Giant Boulders Mirror Desperation In California's Homelessness Crisis

A narrow, unassuming two-block stretch in San Francisco where residents placed 24 giant rocks along the sidewalk has found itself a symbol of the desperation, frustration and emotions of California’s homelessness crisis.

The Clinton Park alley boulders, for which neighbors pooled several thousand dollars in order to physically deal with the street’s ongoing problem with tent camps and open drug dealing, captured national media attention this week when San Francisco Public Works hauled them away and into storage at those same neighbors’ request, just days after they were installed.

The residents had unwittingly invited a new predicament: Activists pushed the boulders into the streets to protest what they saw as a cruel effort to shoo off homeless people and, in some instances, they sent death threats, residents said.

“We don’t want to feel the fire anymore,” one resident, who kept their identity private for fear of retaliation, told the San Francisco Chronicle.

But the saga’s likely far from over. Public Works Director Mohammed Nuru told local media outlets Monday that bigger boulders may be the solution, and his department “will support whatever the residents want to do,” be it new rocks or a more artful landscaping solution.

But whatever the conclusion, the city ― and the state of California ― will still have a growing population of homeless residents and a staggering shortage of short- and long-term housing solutions that no size of rock can fix.

“Boulders on sidewalks are not the solution,” state Sen. Scott Wiener (D), whose district includes San Francisco, told HuffPost.

Before taking statewide office, he was the supervisor for the area encompassing Clinton Park and saw firsthand how much drug use, violence, noise and other issues residents were putting up with, he said. “I think it’s important to understand that these people are just trying to live their lives,” he said of their grievances.

That doesn’t mean people on both sides of the controversy shouldn’t be angry, he noted.

“The broader issue is our failure as a state to really address the homelessness crisis,” Wiener said.

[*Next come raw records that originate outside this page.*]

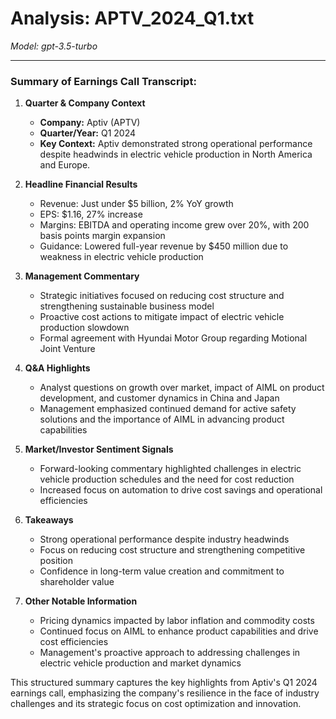 # Analysis: APTV_2024_Q1.txt

*Model: gpt-3.5-turbo*

---

### Summary of Earnings Call Transcript:

1. **Quarter & Company Context**
   - **Company:** Aptiv (APTV)
   - **Quarter/Year:** Q1 2024
   - **Key Context:** Aptiv demonstrated strong operational performance despite headwinds in electric vehicle production in North America and Europe.

2. **Headline Financial Results**
   - Revenue: Just under $5 billion, 2% YoY growth
   - EPS: $1.16, 27% increase
   - Margins: EBITDA and operating income grew over 20%, with 200 basis points margin expansion
   - Guidance: Lowered full-year revenue by $450 million due to weakness in electric vehicle production

3. **Management Commentary**
   - Strategic initiatives focused on reducing cost structure and strengthening sustainable business model
   - Proactive cost actions to mitigate impact of electric vehicle production slowdown
   - Formal agreement with Hyundai Motor Group regarding Motional Joint Venture

4. **Q&A Highlights**
   - Analyst questions on growth over market, impact of AIML on product development, and customer dynamics in China and Japan
   - Management emphasized continued demand for active safety solutions and the importance of AIML in advancing product capabilities

5. **Market/Investor Sentiment Signals**
   - Forward-looking commentary highlighted challenges in electric vehicle production schedules and the need for cost reduction
   - Increased focus on automation to drive cost savings and operational efficiencies

6. **Takeaways**
   - Strong operational performance despite industry headwinds
   - Focus on reducing cost structure and strengthening competitive position
   - Confidence in long-term value creation and commitment to shareholder value

7. **Other Notable Information**
   - Pricing dynamics impacted by labor inflation and commodity costs
   - Continued focus on AIML to enhance product capabilities and drive cost efficiencies
   - Management's proactive approach to addressing challenges in electric vehicle production and market dynamics

This structured summary captures the key highlights from Aptiv's Q1 2024 earnings call, emphasizing the company's resilience in the face of industry challenges and its strategic focus on cost optimization and innovation.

California is home to nearly a quarter of the nations’ homeless people.

“We have a broken policy when it comes to housing, and we should all be very upset about that,” he added, referencing city and state policy that has made it extremely difficult to build more housing (despite skyrocketing rents that displace people) or erect new homeless shelters and service centers (despite the homeless population increasing 30% to 40% in the past two years in some California counties).

The same day those homelessness numbers came out in May, California lawmakers tabled their only bill aimed at expanding the housing market. Senate Bill 50, authored by Wiener, would have allowed for bigger and denser residential construction near major transit hubs.

That was “frustrating,” Wiener said, but he plans to reintroduce similar legislation when the Senate reconvenes next year. His recent successes increasing funding for emergency shelters and streamlining the approval for homeless navigation centers keep him hopeful.

For now, San Francisco remains the picture of the homelessness crisis in both California and the country at large. The showdown over the boulders is only the most recent one to highlight a broken system and the simmering tensions about how to address it.

Last year, one of the most hotly debated propositions on the San Francisco ballot sought to tax the city’s wealthiest companies in order to double the money the city spends on helping the homeless. The proposal divided leaders of San Francisco’s wealthy tech companies, and, though voters ultimately passed it, opponents sued and the funds were tied up until this summer.

In July, residents of an affluent San Francisco neighborhood sued the city and state to stop construction of a 200-bed navigation center, a newer take on traditional shelters that hand-picks a population of homeless people to serve through beds, case managers, medical services and more relaxed policies on pets and meal schedules.

That lawsuit came despite calls from the navigation center’s supporters at an April meeting that residents acknowledge homeless people as their neighbors.

“These people are not noncontributing citizens. They’re not criminals,” Armando Garcia, a human rights organizer for the San Francisco Coalition on Homelessness, said at that meeting. “They’re San Franciscans, just like anybody here. Many of them have lived here a long time, and ... they deserve to share in the success of this city.”